START Dataset content

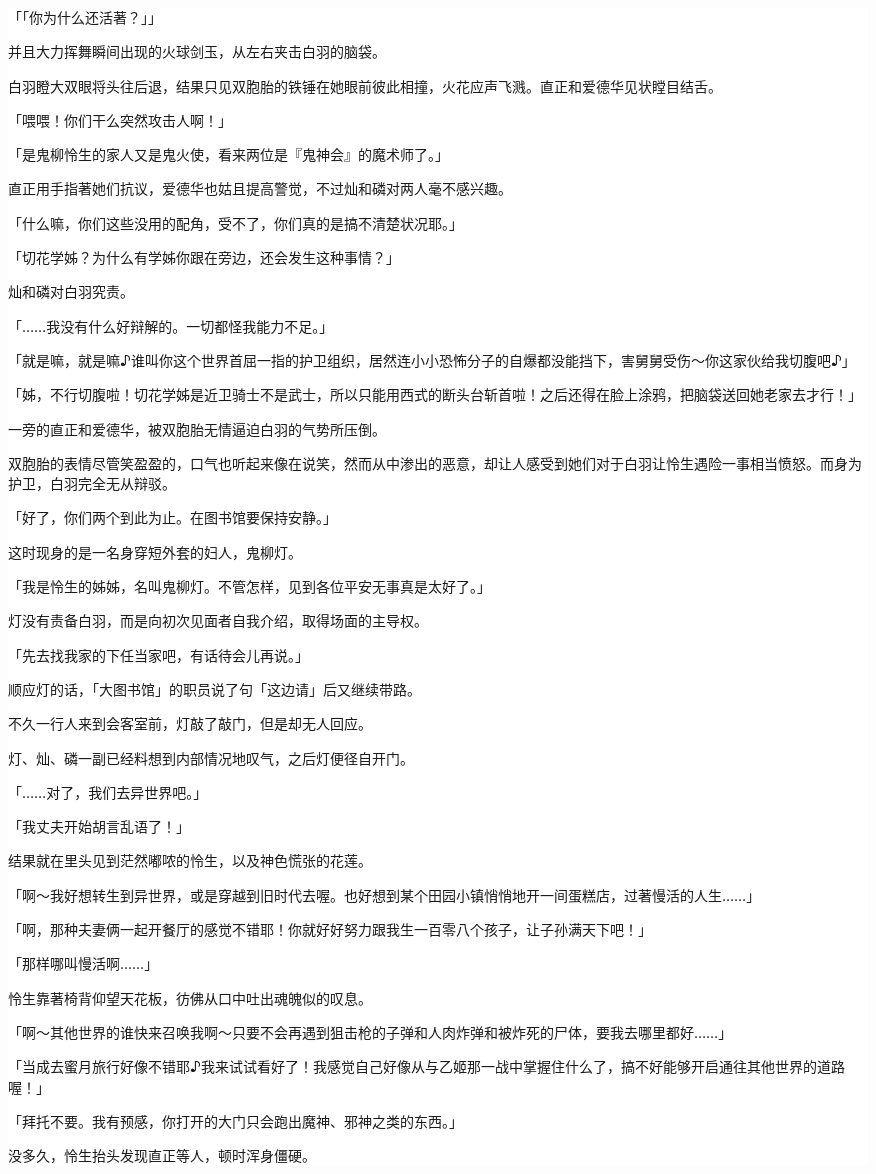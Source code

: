 「「你为什么还活著？」」

并且大力挥舞瞬间出现的火球剑玉，从左右夹击白羽的脑袋。

白羽瞪大双眼将头往后退，结果只见双胞胎的铁锤在她眼前彼此相撞，火花应声飞溅。直正和爱德华见状瞠目结舌。

「喂喂！你们干么突然攻击人啊！」

「是鬼柳怜生的家人又是鬼火使，看来两位是『鬼神会』的魔术师了。」

直正用手指著她们抗议，爱德华也姑且提高警觉，不过灿和磷对两人毫不感兴趣。

「什么嘛，你们这些没用的配角，受不了，你们真的是搞不清楚状况耶。」

「切花学姊？为什么有学姊你跟在旁边，还会发生这种事情？」

灿和磷对白羽究责。

「……我没有什么好辩解的。一切都怪我能力不足。」

「就是嘛，就是嘛♪谁叫你这个世界首屈一指的护卫组织，居然连小小恐怖分子的自爆都没能挡下，害舅舅受伤～你这家伙给我切腹吧♪」

「姊，不行切腹啦！切花学姊是近卫骑士不是武士，所以只能用西式的断头台斩首啦！之后还得在脸上涂鸦，把脑袋送回她老家去才行！」

一旁的直正和爱德华，被双胞胎无情逼迫白羽的气势所压倒。

双胞胎的表情尽管笑盈盈的，口气也听起来像在说笑，然而从中渗出的恶意，却让人感受到她们对于白羽让怜生遇险一事相当愤怒。而身为护卫，白羽完全无从辩驳。

「好了，你们两个到此为止。在图书馆要保持安静。」

这时现身的是一名身穿短外套的妇人，鬼柳灯。

「我是怜生的姊姊，名叫鬼柳灯。不管怎样，见到各位平安无事真是太好了。」

灯没有责备白羽，而是向初次见面者自我介绍，取得场面的主导权。

「先去找我家的下任当家吧，有话待会儿再说。」

顺应灯的话，「大图书馆」的职员说了句「这边请」后又继续带路。

不久一行人来到会客室前，灯敲了敲门，但是却无人回应。

灯、灿、磷一副已经料想到内部情况地叹气，之后灯便径自开门。

「……对了，我们去异世界吧。」

「我丈夫开始胡言乱语了！」

结果就在里头见到茫然嘟哝的怜生，以及神色慌张的花莲。

「啊～我好想转生到异世界，或是穿越到旧时代去喔。也好想到某个田园小镇悄悄地开一间蛋糕店，过著慢活的人生……」

「啊，那种夫妻俩一起开餐厅的感觉不错耶！你就好好努力跟我生一百零八个孩子，让子孙满天下吧！」

「那样哪叫慢活啊……」

怜生靠著椅背仰望天花板，彷佛从口中吐出魂魄似的叹息。

「啊～其他世界的谁快来召唤我啊～只要不会再遇到狙击枪的子弹和人肉炸弹和被炸死的尸体，要我去哪里都好……」

「当成去蜜月旅行好像不错耶♪我来试试看好了！我感觉自己好像从与乙姬那一战中掌握住什么了，搞不好能够开启通往其他世界的道路喔！」

「拜托不要。我有预感，你打开的大门只会跑出魔神、邪神之类的东西。」

没多久，怜生抬头发现直正等人，顿时浑身僵硬。
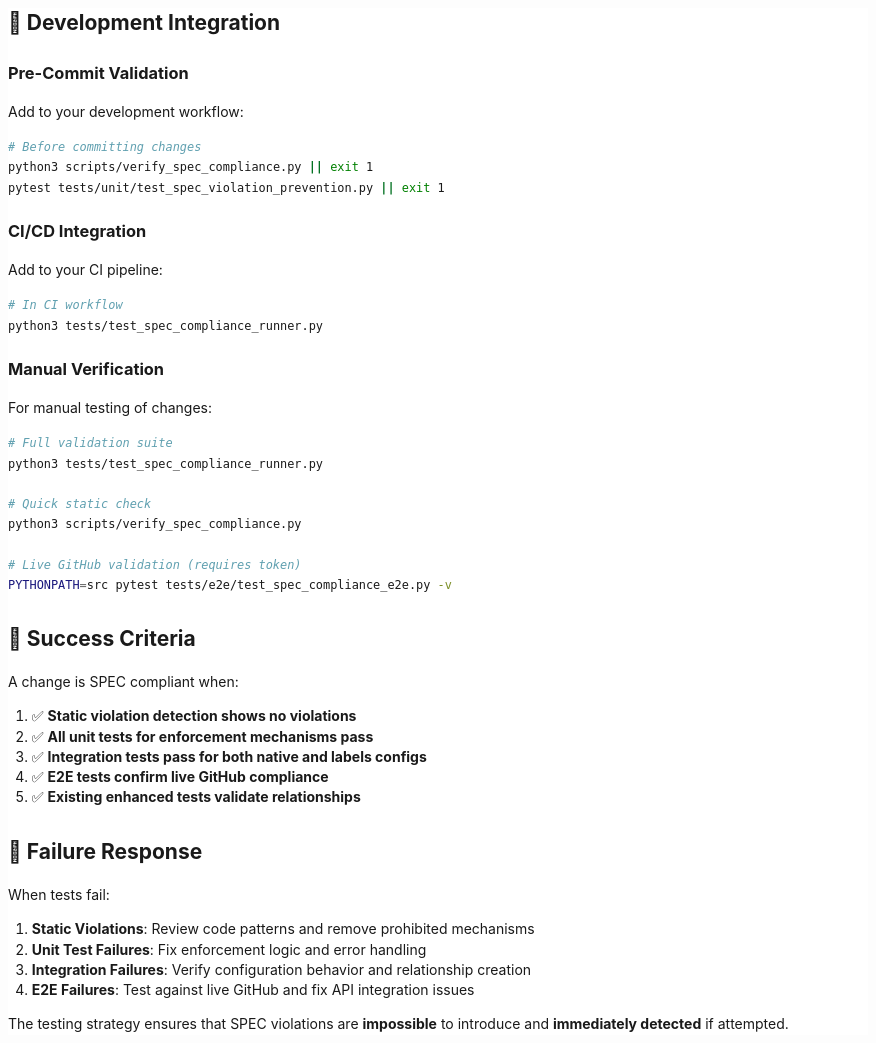 ## 🔧 **Development Integration**

### Pre-Commit Validation
Add to your development workflow:
```bash
# Before committing changes
python3 scripts/verify_spec_compliance.py || exit 1
pytest tests/unit/test_spec_violation_prevention.py || exit 1
```

### CI/CD Integration
Add to your CI pipeline:
```bash
# In CI workflow
python3 tests/test_spec_compliance_runner.py
```

### Manual Verification
For manual testing of changes:
```bash
# Full validation suite
python3 tests/test_spec_compliance_runner.py

# Quick static check
python3 scripts/verify_spec_compliance.py

# Live GitHub validation (requires token)
PYTHONPATH=src pytest tests/e2e/test_spec_compliance_e2e.py -v
```

## 🎯 **Success Criteria**

A change is SPEC compliant when:

1. ✅ **Static violation detection shows no violations**
2. ✅ **All unit tests for enforcement mechanisms pass**
3. ✅ **Integration tests pass for both native and labels configs**
4. ✅ **E2E tests confirm live GitHub compliance**
5. ✅ **Existing enhanced tests validate relationships**

## 🚨 **Failure Response**

When tests fail:

1. **Static Violations**: Review code patterns and remove prohibited mechanisms
2. **Unit Test Failures**: Fix enforcement logic and error handling
3. **Integration Failures**: Verify configuration behavior and relationship creation
4. **E2E Failures**: Test against live GitHub and fix API integration issues

The testing strategy ensures that SPEC violations are **impossible** to introduce and **immediately detected** if attempted.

END Dataset content

Output only the count of lines in the data containing "scripts".

— Answer —
2